Another user posted: “In the movie, nearly 11,000 pounds of grain can only be sold for more than three thousand yuan. After deducting the expenses, Ma earns only 2000 yuan for a year. This is not just a movie, but the real state of the countryside. For decades, the state owes the farmers the most.”
One person wrote: “There are 800 million people in China, who they [the communist authorities] called ‘comrades’ in the early years, ‘fellow villagers’ later, and ‘migrant workers’ recently. These people are in so low a profile that they only appear in the public once a year—as characters in sketches, poor fellows whose wages are paid—on the central television channel on Chinese New Year’s Eve. ”
One user wrote ironically that Chinese farmers should “hide themselves in the dust” as they are not inconspicuous enough, because “poverty in China has been eliminated.”
However, Party supporters publicly attacked the movie.
Zheng Yanshi, a researcher at a China thinktank Kunlunce, criticized the movie for smearing the ‘great achievements of poverty alleviation under the leadership of the [Chinese Communist] Party.’”
He asked the production team: “Who are you speaking for, and is your ass already sitting on the side of imperialism?”
Zheng then condemns the Chinese Communist Party’s (CCP) watchdog of movies and TV programs: “Those who are responsible for the censorship and gatekeeping, how did you assess such a bad and filthy movie?”
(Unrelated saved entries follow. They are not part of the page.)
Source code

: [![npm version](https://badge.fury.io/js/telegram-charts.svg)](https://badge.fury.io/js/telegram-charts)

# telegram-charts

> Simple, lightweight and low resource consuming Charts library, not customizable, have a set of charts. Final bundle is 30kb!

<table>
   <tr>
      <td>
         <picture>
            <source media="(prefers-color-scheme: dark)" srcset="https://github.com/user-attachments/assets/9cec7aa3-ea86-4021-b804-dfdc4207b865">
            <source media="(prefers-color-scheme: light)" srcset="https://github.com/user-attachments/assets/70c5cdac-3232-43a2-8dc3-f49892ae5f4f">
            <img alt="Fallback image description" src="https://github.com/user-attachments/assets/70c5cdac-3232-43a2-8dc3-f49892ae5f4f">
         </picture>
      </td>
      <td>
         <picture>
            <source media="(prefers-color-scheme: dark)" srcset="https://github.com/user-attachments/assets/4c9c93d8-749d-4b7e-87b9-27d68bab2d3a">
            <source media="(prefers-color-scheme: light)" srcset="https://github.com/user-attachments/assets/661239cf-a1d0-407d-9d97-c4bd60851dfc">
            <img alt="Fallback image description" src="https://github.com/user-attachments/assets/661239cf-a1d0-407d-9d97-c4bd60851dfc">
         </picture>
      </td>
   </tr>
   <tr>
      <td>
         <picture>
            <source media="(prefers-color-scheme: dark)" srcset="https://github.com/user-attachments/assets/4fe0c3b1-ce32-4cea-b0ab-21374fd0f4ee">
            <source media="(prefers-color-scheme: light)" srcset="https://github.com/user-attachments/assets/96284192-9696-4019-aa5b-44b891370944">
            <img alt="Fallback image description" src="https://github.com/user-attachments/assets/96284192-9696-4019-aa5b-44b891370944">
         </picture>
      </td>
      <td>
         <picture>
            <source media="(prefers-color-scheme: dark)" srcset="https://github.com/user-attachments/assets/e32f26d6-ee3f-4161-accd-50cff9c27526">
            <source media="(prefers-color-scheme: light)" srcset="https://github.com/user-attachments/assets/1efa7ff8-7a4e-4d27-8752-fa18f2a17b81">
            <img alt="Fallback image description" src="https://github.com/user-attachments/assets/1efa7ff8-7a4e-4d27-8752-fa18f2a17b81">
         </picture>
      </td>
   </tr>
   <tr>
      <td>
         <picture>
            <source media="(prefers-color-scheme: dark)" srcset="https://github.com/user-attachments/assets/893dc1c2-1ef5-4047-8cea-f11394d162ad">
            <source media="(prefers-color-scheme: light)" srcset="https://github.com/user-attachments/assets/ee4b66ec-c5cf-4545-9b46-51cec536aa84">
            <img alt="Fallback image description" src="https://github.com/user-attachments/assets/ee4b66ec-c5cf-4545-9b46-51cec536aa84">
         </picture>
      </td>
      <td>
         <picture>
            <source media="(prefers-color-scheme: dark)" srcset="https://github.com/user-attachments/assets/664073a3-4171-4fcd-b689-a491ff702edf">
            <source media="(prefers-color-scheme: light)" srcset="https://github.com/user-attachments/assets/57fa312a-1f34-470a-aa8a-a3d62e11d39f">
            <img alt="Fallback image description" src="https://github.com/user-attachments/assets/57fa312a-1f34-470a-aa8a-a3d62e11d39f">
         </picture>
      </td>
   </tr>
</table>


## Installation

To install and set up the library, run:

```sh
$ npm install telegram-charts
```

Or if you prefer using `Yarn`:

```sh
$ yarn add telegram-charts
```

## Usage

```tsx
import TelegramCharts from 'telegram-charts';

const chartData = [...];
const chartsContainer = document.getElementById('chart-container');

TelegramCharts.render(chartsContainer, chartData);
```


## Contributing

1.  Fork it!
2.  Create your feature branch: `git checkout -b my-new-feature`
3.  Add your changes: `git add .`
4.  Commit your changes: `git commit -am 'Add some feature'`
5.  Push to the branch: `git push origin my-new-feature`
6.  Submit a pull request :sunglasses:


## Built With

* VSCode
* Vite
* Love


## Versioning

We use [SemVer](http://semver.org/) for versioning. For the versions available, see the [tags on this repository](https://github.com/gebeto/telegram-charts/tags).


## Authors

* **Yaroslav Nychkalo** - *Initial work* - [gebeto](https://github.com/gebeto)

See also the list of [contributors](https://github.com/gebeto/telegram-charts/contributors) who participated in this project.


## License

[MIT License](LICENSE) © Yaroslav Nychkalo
In China, all movies and TV series must be submitted to the State Film Administration for its approval. It issues a permit for screening after it makes a judgment that the assessed work meet all its propaganda requirements.
A social media influencer by the username “Alfa World Observation” says in his post that the movie depicts the poverty and backwardness in China’s rural areas to “bring extremely bad negative influence to overseas Chinese all over the world” and to “extremely smear China’s image.” He labels movies of this kind as “poisonous.”
CCP Doesn’t Like Truth to Be Revealed: China Experts
China experts believe the sudden disappearance of the movie shows that the CCP maintains strict control over the contents of movies and TV series.
Lin Song, a media professional based in Australia, told the Chinese language edition of The Epoch Times on Sept. 27 that the CCP doesn’t permit Chinese people to say anything at odds with the CCP’s propaganda.
“You are not allowed to disclose the true dark side of the rural areas in China. If you do so, you are anti-CCP,” Lin said, adding this is the reason the movie was removed before the national party congress later this month.
In a phone interview with The Epoch Times on Sept. 27, Li Yuanhua, former associate professor of Capital Normal University in Beijing, said “The movie gets a high rating on Douban because it tells the truth about rural life in China.”
“There are still many Chinese people living under the poverty line, even though the CCP advocates that it has eliminated poverty in China. In fact, Chinese Premier Li Keqiang said in 2020 that over 600 million people earned about 1000 yuan ($140) per month,” Li said.
Ning Haizhong and Luo Ya contributed to the article.